Hands-on stuff? Have at it! McCarthy’s kids practice (and get graded on) braiding, clipping and doing up bandages, leg wraps and galloping boots. They also go on a mounted scavenger hunt searching for certain leaves, grains and grasses around the farm. Raintree’s kids examine old hooves. They ride in the golf cart with two buckets of water to understand the principles of safe trailering, do saddle-fitting with baby powder and make natural fly spray out of vinegar, Avon Skin So Soft and eucalyptus oil. They mold saddle soap out of glycerine (and then use it to clean tack). And of course, they learn to groom, tack up and untack.

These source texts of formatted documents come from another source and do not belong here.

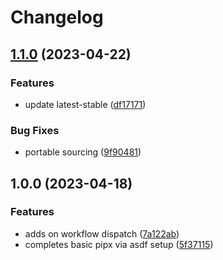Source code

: # Changelog

## [1.1.0](https://github.com/yozachar/asdf-pipx/compare/v1.0.0...v1.1.0) (2023-04-22)


### Features

* update latest-stable ([df17171](https://github.com/yozachar/asdf-pipx/commit/df17171a5d23a4b66a5a7740f49d14d027063977))


### Bug Fixes

* portable sourcing ([9f90481](https://github.com/yozachar/asdf-pipx/commit/9f904815c9979a319b48e8256918a55963d436ea))

## 1.0.0 (2023-04-18)


### Features

* adds on workflow dispatch ([7a122ab](https://github.com/yozachar/asdf-pipx/commit/7a122abe5c15b92ec5980aa3f9c28f59344367cb))
* completes basic pipx via asdf setup ([5f37115](https://github.com/yozachar/asdf-pipx/commit/5f37115fdb0567af4ac6cd4e0d893a5acc8a8db8))
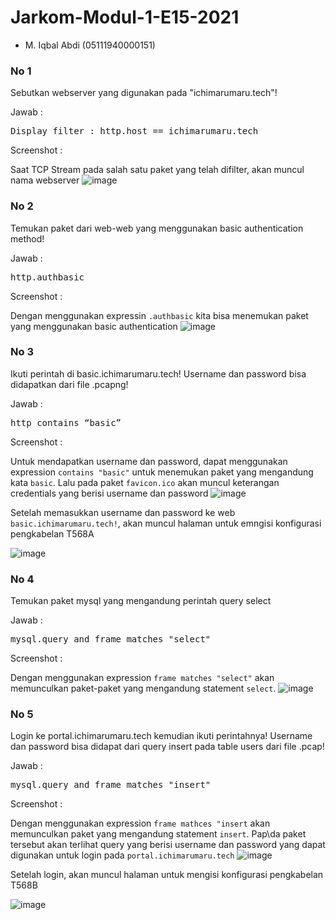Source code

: # Jarkom-Modul-1-E15-2021

- M. Iqbal Abdi (05111940000151)

### No 1
Sebutkan webserver yang digunakan pada "ichimarumaru.tech"!

Jawab :

<pre>Display filter : http.host == ichimarumaru.tech</pre>

Screenshot :

Saat TCP Stream pada salah satu paket yang telah difilter, akan muncul nama webserver
![image](https://user-images.githubusercontent.com/75016595/134755248-3a6e2351-06ae-40f8-9d36-a1e816513b2b.png)

### No 2
Temukan paket dari web-web yang menggunakan basic authentication method!

Jawab :
<pre>http.authbasic</pre>

Screenshot : 

Dengan menggunakan expressin `.authbasic` kita bisa menemukan paket yang menggunakan basic authentication
![image](https://user-images.githubusercontent.com/75016595/134755291-d0542c2d-bd91-459f-8ae5-72b3644dac85.png)

### No 3
Ikuti perintah di basic.ichimarumaru.tech! Username dan password bisa didapatkan dari file .pcapng!

Jawab :
<pre>http contains “basic”</pre>

Screenshot :

Untuk mendapatkan username dan password, dapat menggunakan expression `contains "basic"` untuk menemukan paket yang mengandung kata `basic`. Lalu pada paket `favicon.ico` akan muncul keterangan credentials yang berisi username dan password
![image](https://user-images.githubusercontent.com/75016595/134755364-c56d2110-badc-462a-af32-e77d7d3006cc.png)

Setelah memasukkan username dan password ke web `basic.ichimarumaru.tech!`, akan muncul halaman untuk emngisi konfigurasi pengkabelan T568A

![image](https://user-images.githubusercontent.com/75016595/134755521-0a5c0d9c-bb48-4dc5-ba29-df43d9e6c947.png)

### No 4
Temukan paket mysql yang mengandung perintah query select

Jawab :
<pre>mysql.query and frame matches "select"</pre>

Screenshot :

Dengan menggunakan expression `frame matches "select"` akan memunculkan paket-paket yang mengandung statement `select`.
![image](https://user-images.githubusercontent.com/75016595/134755814-b24ad0f9-0046-4ba8-9841-30c778443d23.png)

### No 5
Login ke portal.ichimarumaru.tech kemudian ikuti perintahnya! Username dan password bisa didapat dari query insert pada table users dari file .pcap!

Jawab :
<pre>mysql.query and frame matches "insert"</pre>

Screenshot :

Dengan menggunakan expression `frame mathces "insert` akan memunculkan paket yang mengandung statement `insert`. Pap\da paket tersebut akan terlihat query yang berisi username dan password yang dapat digunakan untuk login pada `portal.ichimarumaru.tech`
![image](https://user-images.githubusercontent.com/75016595/134755816-5a889c40-2cfa-49fa-8b13-9173ca9da383.png)

Setelah login, akan muncul halaman untuk mengisi konfigurasi pengkabelan T568B

![image](https://user-images.githubusercontent.com/75016595/134755767-f5094ab2-cf7d-4bbd-995b-91db97254c81.png)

When There’s Nothin’ To Do
Raintree jump-starts creativity with 40 storage tubs filled with arts and crafts projects from stitching and stuffing tiny felt horses to the tried and true braiding of lanyards. “We have stacks of lyrics so we can sing camp and horse songs,” Sachey explains. “A huntsman brings hounds and we go out and hunt them on foot. We have dog agility demonstrations where the kids run the dogs through the course. We have a dressage rider do a freestyle and we have riders do hunter and jumper courses to show the kids the difference.
“We do at least one trail ride per session,” Sachey continues, “which gives us the opportunity to talk about riding up and down hills, putting on the emergency brake, keeping a safe distance, circling and so on. And occasionally we’re allowed to tour the organic farm next door, where the kids get to eat fresh-picked tomatoes and strawberries and see how horses even produce fertilizer for their food. And we grab any opportunity that comes along. Last summer we had a demonstration with one of the only zebras in the United States that can be ridden and jumped!”
At Hoopdance Hollow Farm, the kids love a board game created by Kenneth Torres’ assistant instructor. “The idea is to finish a cross-country course first by rolling dice and moving pegs. You may land on a square that says, ‘Take a shortcut—you’ve chosen the more difficult option’ or ‘Your horse refuses, move back three squares.’ ”
And activities can be startlingly simple. At Raintree, Alcantar unrolls butcher paper on picnic tables, distributes felt-tipped pens and the kids “Draw and create designs and try to list the names of all the school horses. It may take them a couple of days, but they work like crazy to do it.”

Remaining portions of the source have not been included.